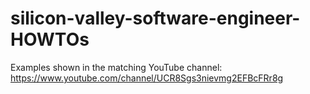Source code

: # silicon-valley-software-engineer-HOWTOs
Examples shown in the matching YouTube channel: https://www.youtube.com/channel/UCR8Sgs3nievmg2EFBcFRr8g
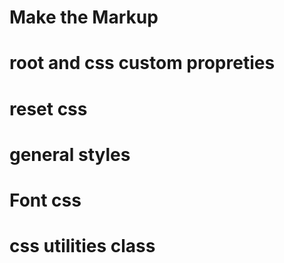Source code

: # Make the Markup
# root and css custom propreties
# reset css
# general styles
# Font css
# css utilities class
# 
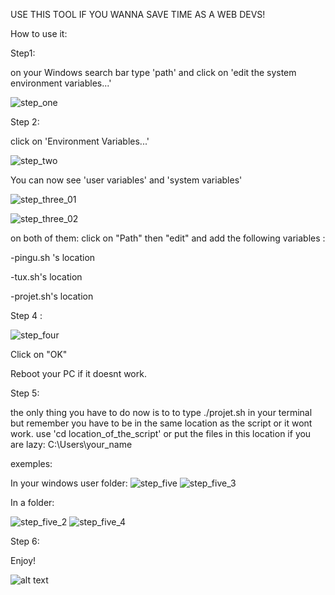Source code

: USE THIS TOOL IF YOU WANNA SAVE TIME AS A WEB DEVS!

How to use it:

Step1:

on your Windows search bar type 'path' and click on 'edit the system environment variables...'

![step_one](https://user-images.githubusercontent.com/104599813/209568577-62a817d9-c556-4007-a3b7-3d4dab0a9aec.png)

Step 2:

click on 'Environment Variables...'

![step_two](https://user-images.githubusercontent.com/104599813/209568617-a8598458-c938-4ac2-9002-69dd51080784.png)


You can now see  'user variables' and 'system variables'

![step_three_01](https://user-images.githubusercontent.com/104599813/209568657-c2f1536f-e4d6-4962-a360-e560cffb5598.png)

![step_three_02](https://user-images.githubusercontent.com/104599813/209568663-ab3e8262-0723-4edb-8cbb-079894eedce3.png)

 on both of them: click on "Path" then "edit" and add the following variables :

-pingu.sh 's location

-tux.sh's location

-projet.sh's location

Step 4 :

![step_four](https://user-images.githubusercontent.com/104599813/209568726-b0dad347-c591-4a0b-9409-af571862645d.png)

Click on "OK"

Reboot your PC if it doesnt work.

Step 5:

the only thing you have to do now is to to type ./projet.sh in your terminal but remember you have to be in the same location as the script or it wont work.
use 'cd location_of_the_script' or put the files in this location if you are lazy:
C:\Users\your_name

exemples:

In your windows user folder:
![step_five](https://user-images.githubusercontent.com/104599813/209569897-e0f38f1b-a3f9-4d7d-a654-9cd7c9b70824.png)
![step_five_3](https://user-images.githubusercontent.com/104599813/209570023-d68e14d0-daf0-48f3-8e14-003416994d36.png)

In a folder:

![step_five_2](https://user-images.githubusercontent.com/104599813/209569919-d1101352-2cc1-4752-add1-a77f2d64e7b5.png)
![step_five_4](https://user-images.githubusercontent.com/104599813/209570160-8156214a-e89d-497b-b55d-03e13942c302.png)


Step 6:

Enjoy!

![alt text](https://repository-images.githubusercontent.com/539971186/bdedc478-e31a-4ff0-bbd1-fdc37c721e1f)

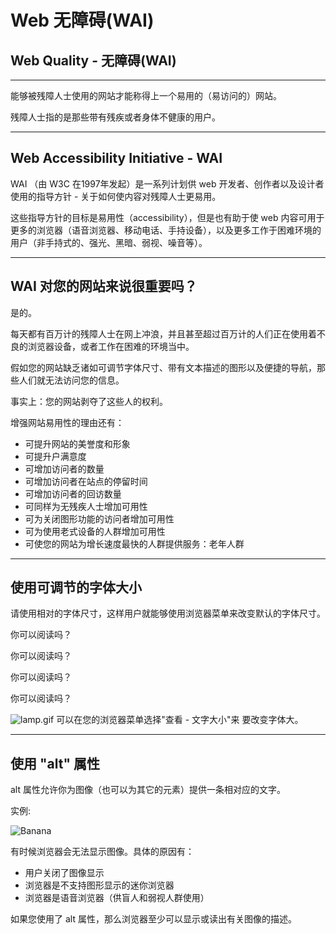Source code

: # Web 无障碍(WAI)

## Web Quality - 无障碍(WAI)

------

能够被残障人士使用的网站才能称得上一个易用的（易访问的）网站。

残障人士指的是那些带有残疾或者身体不健康的用户。

------

## Web Accessibility Initiative - WAI

WAI （由 W3C 在1997年发起）是一系列计划供 web 开发者、创作者以及设计者使用的指导方针 - 关于如何使内容对残障人士更易用。

这些指导方针的目标是易用性（accessibility），但是也有助于使 web 内容可用于更多的浏览器（语音浏览器、移动电话、手持设备），以及更多工作于困难环境的用户（非手持式的、强光、黑暗、弱视、噪音等）。

------

## WAI 对您的网站来说很重要吗？

是的。

每天都有百万计的残障人士在网上冲浪，并且甚至超过百万计的人们正在使用着不良的浏览器设备，或者工作在困难的环境当中。

假如您的网站缺乏诸如可调节字体尺寸、带有文本描述的图形以及便捷的导航，那些人们就无法访问您的信息。

事实上：您的网站剥夺了这些人的权利。

增强网站易用性的理由还有：

- 可提升网站的美誉度和形象
- 可提升户满意度
- 可增加访问者的数量
- 可增加访问者在站点的停留时间
- 可增加访问者的回访数量
- 可同样为无残疾人士增加可用性
- 可为关闭图形功能的访问者增加可用性
- 可为使用老式设备的人群增加可用性
- 可使您的网站为增长速度最快的人群提供服务：老年人群

------

## 使用可调节的字体大小

请使用相对的字体尺寸，这样用户就能够使用浏览器菜单来改变默认的字体尺寸。

你可以阅读吗？

你可以阅读吗？

你可以阅读吗？

你可以阅读吗？

![lamp.gif](https://7n.w3cschool.cn/statics/images/course/lamp.gif) 可以在您的浏览器菜单选择"查看 - 文字大小"来 要改变字体大。

------

## 使用 "alt" 属性

alt 属性允许你为图像（也可以为其它的元素）提供一条相对应的文字。

实例:

 <img src="images/banana.jpg" alt="Banana"> 

有时候浏览器会无法显示图像。具体的原因有：

- 用户关闭了图像显示
- 浏览器是不支持图形显示的迷你浏览器
- 浏览器是语音浏览器（供盲人和弱视人群使用）

如果您使用了 alt 属性，那么浏览器至少可以显示或读出有关图像的描述。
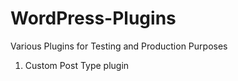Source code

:# WordPress-Plugins
Various Plugins for Testing and Production Purposes

1. Custom Post Type plugin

- [How to complete this task]: Give only the number of lines in the material above where the string "githubusercontent" appears.

- [Result]: 10